• _MATERIAL FOR THE TASK_:
+ + +
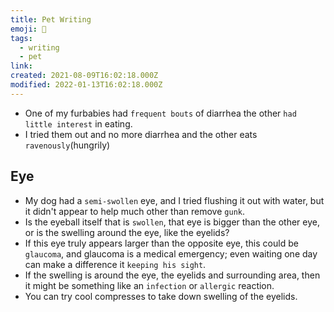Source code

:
 ```yaml
---
title: Pet Writing
emoji: 📝
tags:
  - writing
  - pet
link:
created: 2021-08-09T16:02:18.000Z
modified: 2022-01-13T16:02:18.000Z
---
```


- One of my furbabies had `frequent bouts` of diarrhea the other `had little interest` in eating.
- I tried them out and no more diarrhea and the other eats `ravenously`(hungrily)

## Eye

- My dog had a `semi-swollen` eye, and I tried flushing it out with water, but it didn't appear to help much other than remove `gunk`.
- Is the eyeball itself that is `swollen`, that eye is bigger than the other eye, or is the swelling around the eye, like the eyelids?
- If this eye truly appears larger than the opposite eye, this could be `glaucoma`, and glaucoma is a medical emergency; even waiting one day can make a difference it `keeping his sight`.
- If the swelling is around the eye, the eyelids and surrounding area, then it might be something like an `infection` or `allergic` reaction.
- You can try cool compresses to take down swelling of the eyelids.
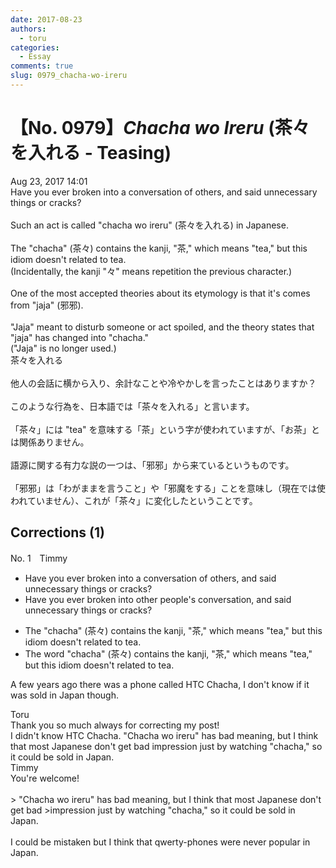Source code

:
 ```yaml
---
date: 2017-08-23
authors:
  - toru
categories:
  - Essay
comments: true
slug: 0979_chacha-wo-ireru
---
```


# 【No. 0979】<strong><em>Chacha wo Ireru</strong></em> (茶々を入れる - Teasing)
<div class="date">Aug 23, 2017 14:01</div>
<div id="post"><div id="body_show_ori">
Have you ever broken into a conversation of others, and said unnecessary things or cracks?<br/><br/>Such an act is called "chacha wo ireru" (茶々を入れる) in Japanese.<br/><br/>The "chacha" (茶々) contains the kanji, "茶," which means "tea," but this idiom doesn't related to tea.<br/>(Incidentally, the kanji "々" means repetition the previous character.)<br/><br/>One of the most accepted theories about its etymology is that it's comes from "jaja" (邪邪).<br/><br/>"Jaja" meant to disturb someone or act spoiled, and the theory states that "jaja" has changed into "chacha."<br/>("Jaja" is no longer used.)
</div></div>

<!-- more -->

<div id="post_ja"><div id="body_show_mo">
茶々を入れる<br/><br/>他人の会話に横から入り、余計なことや冷やかしを言ったことはありますか？<br/><br/>このような行為を、日本語では「茶々を入れる」と言います。<br/><br/>「茶々」には "tea" を意味する「茶」という字が使われていますが、「お茶」とは関係ありません。<br/><br/>語源に関する有力な説の一つは、「邪邪」から来ているというものです。<br/><br/>「邪邪」は「わがままを言うこと」や「邪魔をする」ことを意味し（現在では使われていません）、これが「茶々」に変化したということです。
</div></div>

## Corrections (1)
<div id="block"><div class="first_name"> No. 1　<span class="just_name">Timmy</span></div><div id="block2">
<ul class="correction_field">
<li class="incorrect">Have you ever broken into a conversation of others, and said unnecessary things or cracks?</li>
<li class="corrected correct">
Have you ever broken into other <span class="f_blue">people's</span> conversation, and said unnecessary things or cracks?
</li>
</ul>
<ul class="correction_field">
<li class="incorrect">The "chacha" (茶々) contains the kanji, "茶," which means "tea," but this idiom doesn't related to tea.</li>
<li class="corrected correct">
The <span class="f_blue">word</span> "chacha" (茶々) contains the kanji, "茶," which means "tea," but this idiom doesn't related to tea.
</li>
</ul>
<p class="comment_small">
 A few years ago there was a phone called HTC Chacha, I don't know if it was sold in Japan though.
</p>

</div><div class="name"><span class="just_name">Toru</span><br>
Thank you so much always for correcting my post!<br/>I didn't know HTC Chacha. "Chacha wo ireru" has bad meaning, but  I think that most Japanese don't get bad impression just by watching "chacha," so it could be sold in Japan.
</div>
<div class="name"><span class="just_name">Timmy</span><br>
You're welcome!<br/><br/>&gt; "Chacha wo ireru" has bad meaning, but I think that most Japanese don't get bad &gt;impression just by watching "chacha," so it could be sold in Japan.<br/><br/>I could be mistaken but I think that qwerty-phones were never popular in Japan.
</div>
</div>
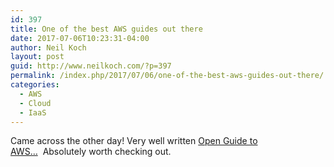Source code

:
 ```yaml
---
id: 397
title: One of the best AWS guides out there
date: 2017-07-06T10:23:31-04:00
author: Neil Koch
layout: post
guid: http://www.neilkoch.com/?p=397
permalink: /index.php/2017/07/06/one-of-the-best-aws-guides-out-there/
categories:
  - AWS
  - Cloud
  - IaaS
---
```

Came across the other day! Very well written [Open Guide to AWS&#8230;](https://github.com/open-guides/og-aws)  Absolutely worth checking out.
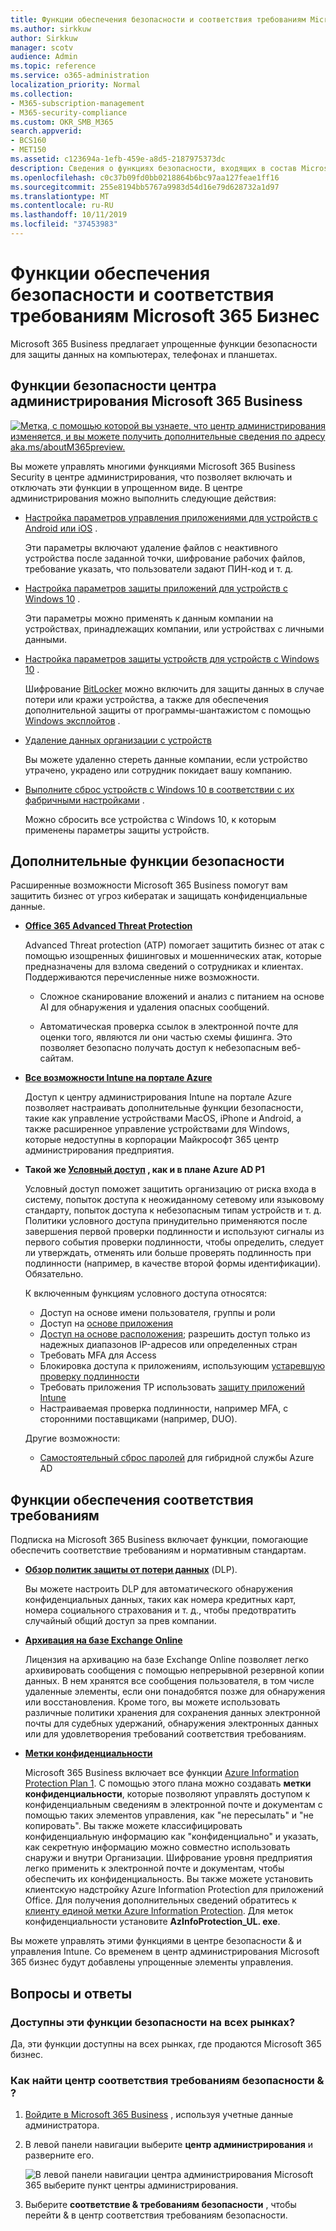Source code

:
 ```yaml
---
title: Функции обеспечения безопасности и соответствия требованиям Microsoft 365 Бизнес
ms.author: sirkkuw
author: Sirkkuw
manager: scotv
audience: Admin
ms.topic: reference
ms.service: o365-administration
localization_priority: Normal
ms.collection:
- M365-subscription-management
- M365-security-compliance
ms.custom: OKR_SMB_M365
search.appverid:
- BCS160
- MET150
ms.assetid: c123694a-1efb-459e-a8d5-2187975373dc
description: Сведения о функциях безопасности, входящих в состав Microsoft 365 Business.
ms.openlocfilehash: c0c37b09fd0bb0218864b6bc97aa127feae1ff16
ms.sourcegitcommit: 255e8194bb5767a9983d54d16e79d628732a1d97
ms.translationtype: MT
ms.contentlocale: ru-RU
ms.lasthandoff: 10/11/2019
ms.locfileid: "37453983"
---
```

# <a name="microsoft-365-business-security-and-compliance-features"></a>Функции обеспечения безопасности и соответствия требованиям Microsoft 365 Бизнес

Microsoft 365 Business предлагает упрощенные функции безопасности для защиты данных на компьютерах, телефонах и планшетах.
    
## <a name="microsoft-365-business-admin-center-security-features"></a>Функции безопасности центра администрирования Microsoft 365 Business

[![Метка, с помощью которой вы узнаете, что центр администрирования изменяется, и вы можете получить дополнительные сведения по адресу aka.ms/aboutM365preview.](media/m365admincenterchanging.png)](https://docs.microsoft.com/office365/admin/microsoft-365-admin-center-preview)

Вы можете управлять многими функциями Microsoft 365 Business Security в центре администрирования, что позволяет включать и отключать эти функции в упрощенном виде. В центре администрирования можно выполнить следующие действия:
  
  
- [Настройка параметров управления приложениями для устройств с Android или iOS](app-protection-settings-for-android-and-ios.md) . 
    
    Эти параметры включают удаление файлов с неактивного устройства после заданной точки, шифрование рабочих файлов, требование указать, что пользователи задают ПИН-код и т. д.
    
- [Настройка параметров защиты приложений для устройств с Windows 10](protection-settings-for-windows-10-devices.md) . 
    
    Эти параметры можно применять к данным компании на устройствах, принадлежащих компании, или устройствах с личными данными.
    
- [Настройка параметров защиты устройств для устройств с Windows 10](protection-settings-for-windows-10-pcs.md) . 
    
    Шифрование [BitLocker](https://go.microsoft.com/fwlink/p/?linkid=871405) можно включить для защиты данных в случае потери или кражи устройства, а также для обеспечения дополнительной защиты от программы-шантажистом с помощью [Windows эксплойтов](https://go.microsoft.com/fwlink/p/?linkid=871404) . 
    
- [Удаление данных организации с устройств](remove-company-data.md)
    
    Вы можете удаленно стереть данные компании, если устройство утрачено, украдено или сотрудник покидает вашу компанию.
    
- [Выполните сброс устройств с Windows 10 в соответствии с их фабричными настройками](reset-devices-to-factory-settings.md) . 
    
    Можно сбросить все устройства с Windows 10, к которым применены параметры защиты устройств.
    
## <a name="additional-security-features"></a>Дополнительные функции безопасности 

Расширенные возможности Microsoft 365 Business помогут вам защитить бизнес от угроз кибератак и защищать конфиденциальные данные.
  
- **[Office 365 Advanced Threat Protection](https://support.office.com/article/e100fe7c-f2a1-4b7d-9e08-622330b83653)**
    
    Advanced Threat protection (ATP) помогает защитить бизнес от атак с помощью изощренных фишинговых и мошеннических атак, которые предназначены для взлома сведений о сотрудниках и клиентах. Поддерживаются перечисленные ниже возможности. 
    
  - Сложное сканирование вложений и анализ с питанием на основе AI для обнаружения и удаления опасных сообщений.
    
  - Автоматическая проверка ссылок в электронной почте для оценки того, являются ли они частью схемы фишинга. Это позволяет безопасно получать доступ к небезопасным веб-сайтам.

- **[Все возможности Intune на портале Azure](https://go.microsoft.com/fwlink/p/?linkid=871403)**
    
    Доступ к центру администрирования Intune на портале Azure позволяет настраивать дополнительные функции безопасности, такие как управление устройствами MacOS, iPhone и Android, а также расширенное управление устройствами для Windows, которые недоступны в корпорации Майкрософт 365 центр администрирования предприятия.
- **Такой же [Условный доступ](https://docs.microsoft.com/en-us/azure/active-directory/conditional-access/overview) , как и в плане Azure AD P1**

    Условный доступ поможет защитить организацию от риска входа в систему, попыток доступа к неожиданному сетевому или языковому стандарту, попыток доступа к небезопасным типам устройств и т. д. Политики условного доступа принудительно применяются после завершения первой проверки подлинности и используют сигналы из первого события проверки подлинности, чтобы определить, следует ли утверждать, отменять или больше проверять подлинность при подлинности (например, в качестве второй формы идентификации). Обязательно.

    К включенным функциям условного доступа относятся:

    - Доступ на основе имени пользователя, группы и роли
    - Доступ на [основе приложения](https://docs.microsoft.com/azure/active-directory/conditional-access/app-based-conditional-access) 
    - [Доступ на основе расположения](https://docs.microsoft.com/azure/active-directory/authentication/howto-registration-mfa-sspr-combined#conditional-access-policies-for-combined-registration);  разрешить доступ только из надежных диапазонов IP-адресов или определенных стран 
    - Требовать MFA для Access
    - Блокировка доступа к приложениям, использующим [устаревшую проверку подлинности](https://docs.microsoft.com/azure/active-directory/conditional-access/block-legacy-authentication)
    - Требовать приложения TP использовать [защиту приложений Intune](https://docs.microsoft.com/azure/active-directory/conditional-access/app-protection-based-conditional-access)
    - Настраиваемая проверка подлинности, например MFA, с сторонними поставщиками (например, DUO).
   
    Другие возможности:
    - [Самостоятельный сброс паролей](https://docs.microsoft.com/azure/active-directory/authentication/concept-sspr-customization) для гибридной службы Azure AD
    
## <a name="compliance-features"></a>Функции обеспечения соответствия требованиям

Подписка на Microsoft 365 Business включает функции, помогающие обеспечить соответствие требованиям и нормативным стандартам.

- **[Обзор политик защиты от потери данных](https://support.office.com/article/1966b2a7-d1e2-4d92-ab61-42efbb137f5e)** (DLP). 
    
    Вы можете настроить DLP для автоматического обнаружения конфиденциальных данных, таких как номера кредитных карт, номера социального страхования и т. д., чтобы предотвратить случайный общий доступ за прев компании.
    
- **[Архивация на базе Exchange Online](https://products.office.com/exchange/microsoft-exchange-online-archiving-email)**
    
    Лицензия на архивацию на базе Exchange Online позволяет легко архивировать сообщения с помощью непрерывной резервной копии данных. В нем хранятся все сообщения пользователя, в том числе удаленные элементы, если они понадобятся позже для обнаружения или восстановления. Кроме того, вы можете использовать различные политики хранения для сохранения данных электронной почты для судебных удержаний, обнаружения электронных данных или для удовлетворения требований соответствия требованиям.
    
- **[Метки конфиденциальности](https://docs.microsoft.com/microsoft-365/compliance/sensitivity-labels)**

   Microsoft 365 Business включает все функции [Azure Information Protection Plan 1](https://go.microsoft.com/fwlink/p/?linkid=871407). С помощью этого плана можно создавать **метки конфиденциальности**, которые позволяют управлять доступом к конфиденциальным сведениям в электронной почте и документам с помощью таких элементов управления, как "не пересылать" и "не копировать". Вы также можете классифицировать конфиденциальную информацию как "конфиденциально" и указать, как секретную информацию можно совместно использовать снаружи и внутри Организации. Шифрование уровня предприятия легко применить к электронной почте и документам, чтобы обеспечить их конфиденциальность. Вы также можете установить клиентскую надстройку Azure Information Protection для приложений Office. Для получения дополнительных сведений обратитесь к [клиенту единой метки Azure Information Protection](https://docs.microsoft.com/azure/information-protection/rms-client/unifiedlabelingclient-version-release-history). Для меток конфиденциальности установите **AzInfoProtection_UL. exe**.

Вы можете управлять этими функциями в центре безопасности &amp; и управления Intune. Со временем в центр администрирования Microsoft 365 бизнес будут добавлены упрощенные элементы управления.
  
    
## <a name="faq"></a>Вопросы и ответы

 ### <a name="are-these-security-features-available-in-all-markets"></a>Доступны эти функции безопасности на всех рынках?
  
Да, эти функции доступны на всех рынках, где продаются Microsoft 365 бизнес.
  
### <a name="how-do-i-find-the-security-amp-compliance-center"></a>Как найти центр соответствия требованиям безопасности &amp; ?
  
1. [Войдите в Microsoft 365 Business](https://portal.microsoft.com/) , используя учетные данные администратора. 
    
2. В левой панели навигации выберите **центр администрирования** и разверните его. 
    
    ![В левой панели навигации центра администрирования Microsoft 365 выберите пункт центры администрирования.](media/fa4484f8-c637-45fd-a7bd-bdb3abfd6c03.png)
  
3. Выберите **соответствие &amp; требованиям безопасности** , чтобы перейти &amp; в центр соответствия требованиям безопасности.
+ + +
• _GOAL OF THE EXERCISE_: Filter the listing for the word "know" and copy each line that has it.

• _WRITTEN SOLUTION_:
 A few years ago there was a phone called HTC Chacha, I don't know if it was sold in Japan though.
Thank you so much always for correcting my post!<br/>I didn't know HTC Chacha. "Chacha wo ireru" has bad meaning, but  I think that most Japanese don't get bad impression just by watching "chacha," so it could be sold in Japan.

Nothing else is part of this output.